— Activity —
Only text is carried over. Reproduce the entries below exactly.

[Saved entries]
______
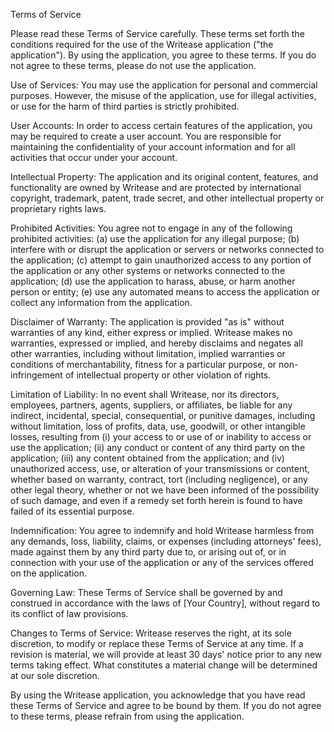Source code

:Terms of Service

Please read these Terms of Service carefully. These terms set forth the conditions required for the use of the Writease application ("the application"). By using the application, you agree to these terms. If you do not agree to these terms, please do not use the application.

Use of Services: You may use the application for personal and commercial purposes. However, the misuse of the application, use for illegal activities, or use for the harm of third parties is strictly prohibited.

User Accounts: In order to access certain features of the application, you may be required to create a user account. You are responsible for maintaining the confidentiality of your account information and for all activities that occur under your account.

Intellectual Property: The application and its original content, features, and functionality are owned by Writease and are protected by international copyright, trademark, patent, trade secret, and other intellectual property or proprietary rights laws.

Prohibited Activities: You agree not to engage in any of the following prohibited activities: (a) use the application for any illegal purpose; (b) interfere with or disrupt the application or servers or networks connected to the application; (c) attempt to gain unauthorized access to any portion of the application or any other systems or networks connected to the application; (d) use the application to harass, abuse, or harm another person or entity; (e) use any automated means to access the application or collect any information from the application.

Disclaimer of Warranty: The application is provided "as is" without warranties of any kind, either express or implied. Writease makes no warranties, expressed or implied, and hereby disclaims and negates all other warranties, including without limitation, implied warranties or conditions of merchantability, fitness for a particular purpose, or non-infringement of intellectual property or other violation of rights.

Limitation of Liability: In no event shall Writease, nor its directors, employees, partners, agents, suppliers, or affiliates, be liable for any indirect, incidental, special, consequential, or punitive damages, including without limitation, loss of profits, data, use, goodwill, or other intangible losses, resulting from (i) your access to or use of or inability to access or use the application; (ii) any conduct or content of any third party on the application; (iii) any content obtained from the application; and (iv) unauthorized access, use, or alteration of your transmissions or content, whether based on warranty, contract, tort (including negligence), or any other legal theory, whether or not we have been informed of the possibility of such damage, and even if a remedy set forth herein is found to have failed of its essential purpose.

Indemnification: You agree to indemnify and hold Writease harmless from any demands, loss, liability, claims, or expenses (including attorneys' fees), made against them by any third party due to, or arising out of, or in connection with your use of the application or any of the services offered on the application.

Governing Law: These Terms of Service shall be governed by and construed in accordance with the laws of [Your Country], without regard to its conflict of law provisions.

Changes to Terms of Service: Writease reserves the right, at its sole discretion, to modify or replace these Terms of Service at any time. If a revision is material, we will provide at least 30 days' notice prior to any new terms taking effect. What constitutes a material change will be determined at our sole discretion.

By using the Writease application, you acknowledge that you have read these Terms of Service and agree to be bound by them. If you do not agree to these terms, please refrain from using the application.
______
— Exercise output —
Source code

:Terms of Service

Please read these Terms of Service carefully. These terms set forth the conditions required for the use of the Writease application ("the application"). By using the application, you agree to these terms. If you do not agree to these terms, please do not use the application.

Use of Services: You may use the application for personal and commercial purposes. However, the misuse of the application, use for illegal activities, or use for the harm of third parties is strictly prohibited.

User Accounts: In order to access certain features of the application, you may be required to create a user account. You are responsible for maintaining the confidentiality of your account information and for all activities that occur under your account.

Intellectual Property: The application and its original content, features, and functionality are owned by Writease and are protected by international copyright, trademark, patent, trade secret, and other intellectual property or proprietary rights laws.

Prohibited Activities: You agree not to engage in any of the following prohibited activities: (a) use the application for any illegal purpose; (b) interfere with or disrupt the application or servers or networks connected to the application; (c) attempt to gain unauthorized access to any portion of the application or any other systems or networks connected to the application; (d) use the application to harass, abuse, or harm another person or entity; (e) use any automated means to access the application or collect any information from the application.

Disclaimer of Warranty: The application is provided "as is" without warranties of any kind, either express or implied. Writease makes no warranties, expressed or implied, and hereby disclaims and negates all other warranties, including without limitation, implied warranties or conditions of merchantability, fitness for a particular purpose, or non-infringement of intellectual property or other violation of rights.

Limitation of Liability: In no event shall Writease, nor its directors, employees, partners, agents, suppliers, or affiliates, be liable for any indirect, incidental, special, consequential, or punitive damages, including without limitation, loss of profits, data, use, goodwill, or other intangible losses, resulting from (i) your access to or use of or inability to access or use the application; (ii) any conduct or content of any third party on the application; (iii) any content obtained from the application; and (iv) unauthorized access, use, or alteration of your transmissions or content, whether based on warranty, contract, tort (including negligence), or any other legal theory, whether or not we have been informed of the possibility of such damage, and even if a remedy set forth herein is found to have failed of its essential purpose.

Indemnification: You agree to indemnify and hold Writease harmless from any demands, loss, liability, claims, or expenses (including attorneys' fees), made against them by any third party due to, or arising out of, or in connection with your use of the application or any of the services offered on the application.

Governing Law: These Terms of Service shall be governed by and construed in accordance with the laws of [Your Country], without regard to its conflict of law provisions.

Changes to Terms of Service: Writease reserves the right, at its sole discretion, to modify or replace these Terms of Service at any time. If a revision is material, we will provide at least 30 days' notice prior to any new terms taking effect. What constitutes a material change will be determined at our sole discretion.

By using the Writease application, you acknowledge that you have read these Terms of Service and agree to be bound by them. If you do not agree to these terms, please refrain from using the application.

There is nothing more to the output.